Показательно, что возникновение этого верования не было обусловлено какими-то катаклизмами или очевидными кризисными явлениями на Западе. Как говорит Виктор, оппонент резонера в «Русских ночах», «…Запад погибает? Что за вздор! Напротив, когда, в какую эпоху он был так богат силами и средствами жизни, как в нынешнюю? Все в нем движется: железные дороги пересекают его из края в край; промышленность дошла до чудесного; война сделалась невозможностию; личная безопасность ограждена; школы размножаются; тюрьмы смягчаются; науки идут исполинскими шагами»[28]. Виктор готов признать, что «настоящее состояние западной промышленности представляет много странного и печального», но не соглашается с мыслью, что негативные явления, характерные для развитых европейских стран, суть симптомы смертельного недуга. Примерно так же возражал Одоевскому Белинский после выхода «Русских ночей».

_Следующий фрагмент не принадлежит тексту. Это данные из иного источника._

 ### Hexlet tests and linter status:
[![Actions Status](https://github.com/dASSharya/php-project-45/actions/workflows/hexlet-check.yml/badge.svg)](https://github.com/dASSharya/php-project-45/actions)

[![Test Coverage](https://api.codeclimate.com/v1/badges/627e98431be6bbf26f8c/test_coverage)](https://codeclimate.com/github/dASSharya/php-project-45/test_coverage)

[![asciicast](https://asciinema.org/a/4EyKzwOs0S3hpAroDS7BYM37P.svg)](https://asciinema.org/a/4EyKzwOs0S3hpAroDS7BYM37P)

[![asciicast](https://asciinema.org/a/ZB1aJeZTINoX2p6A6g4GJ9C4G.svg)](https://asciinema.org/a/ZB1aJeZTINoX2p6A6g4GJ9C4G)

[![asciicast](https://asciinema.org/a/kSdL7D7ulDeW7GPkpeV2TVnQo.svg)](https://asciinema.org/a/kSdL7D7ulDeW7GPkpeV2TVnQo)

Неужели согласиться с Фаустом, что Европа того и гляди прикажет долго жить, а мы, славяне, напечем блинов на весь мир, да и давай поминки творить по покойнице? – спрашивал он. – <…> Нельзя так легко делать заключения о таких тяжелых вещах, какова смерть – не только народов (морить народов нам уж нипочем), но целой и притом лучшей, образованнейшей части света. Европа больна, – это правда, но не бойтесь, чтоб она умерла: ее болезнь от избытка здоровья, от избытка жизненных сил; это болезнь временная, это кризис внутренний, подземной борьбы старого с новым; это – усилие отрешиться от общественных оснований средних веков и заменить их основаниями, на разуме и натуре человека основанными. <…> Мы предвидим наше великое будущее; но хотим непременно иметь его на счет смерти Европы: какой поистине братский взгляд на вещи! <…> Неужели для счастия одного брата непременно нужна гибель другого? Какая не философская, не цивилизованная и не христианская мысль!..[29]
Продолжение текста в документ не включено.